Episode 247
Luke 11:45-54
Luke 11:45-54
- We learn how great is the sin of professing to teach others what we do not practice ourselves.
- We learn how much more easy it is to admire dead saints than living ones.
- We learn how surely a reckoning day for persecution will come upon the persecutors.
- We learn how great is the wickedness of keeping back others from religious knowledge.
"One thing at all events is very certain. No lessons produce such effects on men as those which the teacher illustrates by his own daily life."
"When a man can see no beauty in living saints, but much in dead ones, his soul is in a very rotten state."
"The great white throne and the books of God shall put all things in their right places. The tangled maze of God's providence shall be unraveled. All shall be proved to a wondering world to have been "well done."
"Whatever we are ourselves in religion, let us dread discouraging others, if they have the least serious concern about their souls."
Questions:
1. Jesus charges the pharisees with telling others to do things they themselves do not do. Ryle encourages us that perfection is not possible, but that the goal should be that our teaching and practice are closer than further apart. Are their any areas in our lives in which there is no match between the two? What are other areas in which it could be closer?
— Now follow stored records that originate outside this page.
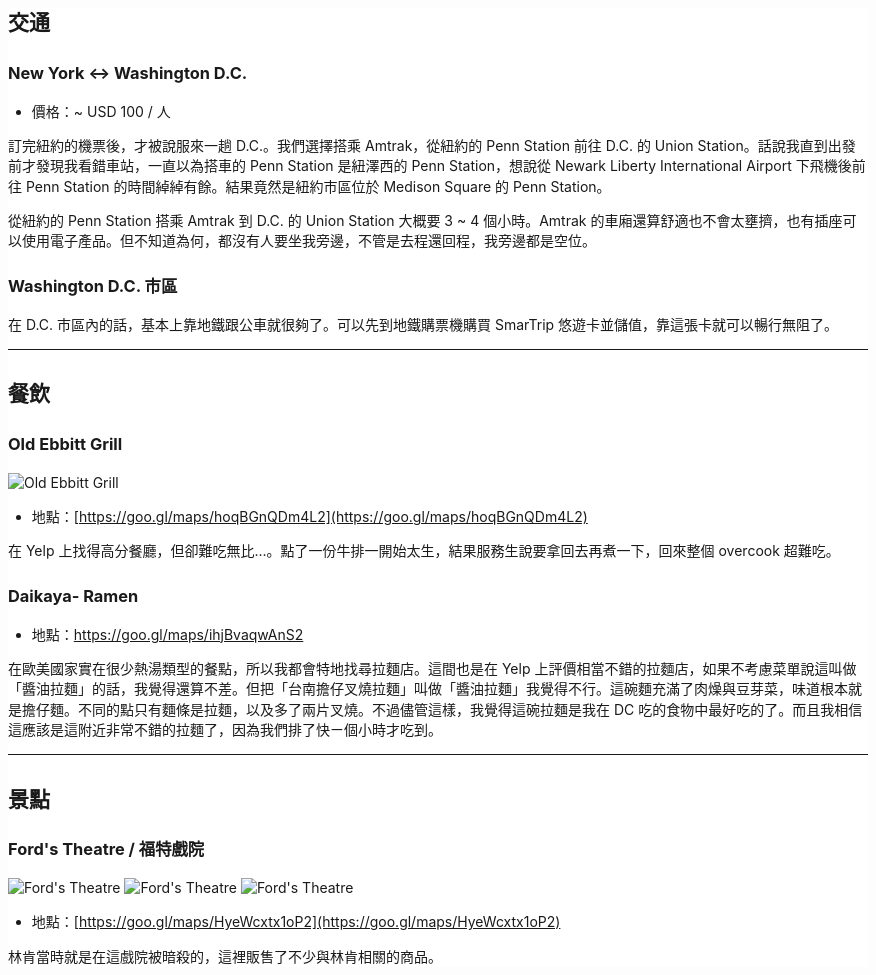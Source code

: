 
## 交通

### New York ↔︎ Washington D.C.

- 價格：~ USD 100 / 人

訂完紐約的機票後，才被說服來一趟 D.C.。我們選擇搭乘 Amtrak，從紐約的 Penn Station 前往 D.C. 的 Union Station。話說我直到出發前才發現我看錯車站，一直以為搭車的 Penn Station 是紐澤西的 Penn Station，想說從 Newark Liberty International Airport 下飛機後前往 Penn Station 的時間綽綽有餘。結果竟然是紐約市區位於 Medison Square 的 Penn Station。

從紐約的 Penn Station 搭乘 Amtrak 到 D.C. 的 Union Station 大概要 3 ~ 4 個小時。Amtrak 的車廂還算舒適也不會太壅擠，也有插座可以使用電子產品。但不知道為何，都沒有人要坐我旁邊，不管是去程還回程，我旁邊都是空位。

### Washington D.C. 市區

在 D.C. 市區內的話，基本上靠地鐵跟公車就很夠了。可以先到地鐵購票機購買 SmarTrip 悠遊卡並儲值，靠這張卡就可以暢行無阻了。

---

## 餐飲

### Old Ebbitt Grill

![Old Ebbitt Grill](https://raw.githubusercontent.com/KuoE0/blog-assets/master/content-photos/2018-07-23-travel-2017-dec-washington-dc-04.jpg)

- 地點：[https://goo.gl/maps/hoqBGnQDm4L2](https://goo.gl/maps/hoqBGnQDm4L2)

在 Yelp 上找得高分餐廳，但卻難吃無比...。點了一份牛排一開始太生，結果服務生說要拿回去再煮一下，回來整個 overcook 超難吃。

### Daikaya- Ramen

- 地點：https://goo.gl/maps/ihjBvaqwAnS2

在歐美國家實在很少熱湯類型的餐點，所以我都會特地找尋拉麵店。這間也是在 Yelp 上評價相當不錯的拉麵店，如果不考慮菜單說這叫做「醬油拉麵」的話，我覺得還算不差。但把「台南擔仔叉燒拉麵」叫做「醬油拉麵」我覺得不行。這碗麵充滿了肉燥與豆芽菜，味道根本就是擔仔麵。不同的點只有麵條是拉麵，以及多了兩片叉燒。不過儘管這樣，我覺得這碗拉麵是我在 DC 吃的食物中最好吃的了。而且我相信這應該是這附近非常不錯的拉麵了，因為我們排了快ㄧ個小時才吃到。

---

## 景點

### Ford's Theatre / 福特戲院

![Ford's Theatre](https://raw.githubusercontent.com/KuoE0/blog-assets/master/content-photos/2018-07-23-travel-2017-dec-washington-dc-05.jpg)
![Ford's Theatre](https://raw.githubusercontent.com/KuoE0/blog-assets/master/content-photos/2018-07-23-travel-2017-dec-washington-dc-06.jpg)
![Ford's Theatre](https://raw.githubusercontent.com/KuoE0/blog-assets/master/content-photos/2018-07-23-travel-2017-dec-washington-dc-07.jpg)

- 地點：[https://goo.gl/maps/HyeWcxtx1oP2](https://goo.gl/maps/HyeWcxtx1oP2)

林肯當時就是在這戲院被暗殺的，這裡販售了不少與林肯相關的商品。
2. Ryle’s test is insightful, and maybe has a different but helpful application to us today. Where it is easier to admire dead saints instead of living ones because they don’t know our lives and can rebuke us if necessary, isn’t that the same with loving online preachers instead of our own pastors? If we find it easier to listen to online preaching, the question we should ask ourselves is: why?
3. How often do we think of our daily actions in light of the great judgment day? What does recollection of this day do in our hearts? Why?
4. Jesus warns against keeping the key of knowledge from others. Instead of just asking if we have ever discouraged someone, maybe we should also ask, how many do we encourage in the things of God?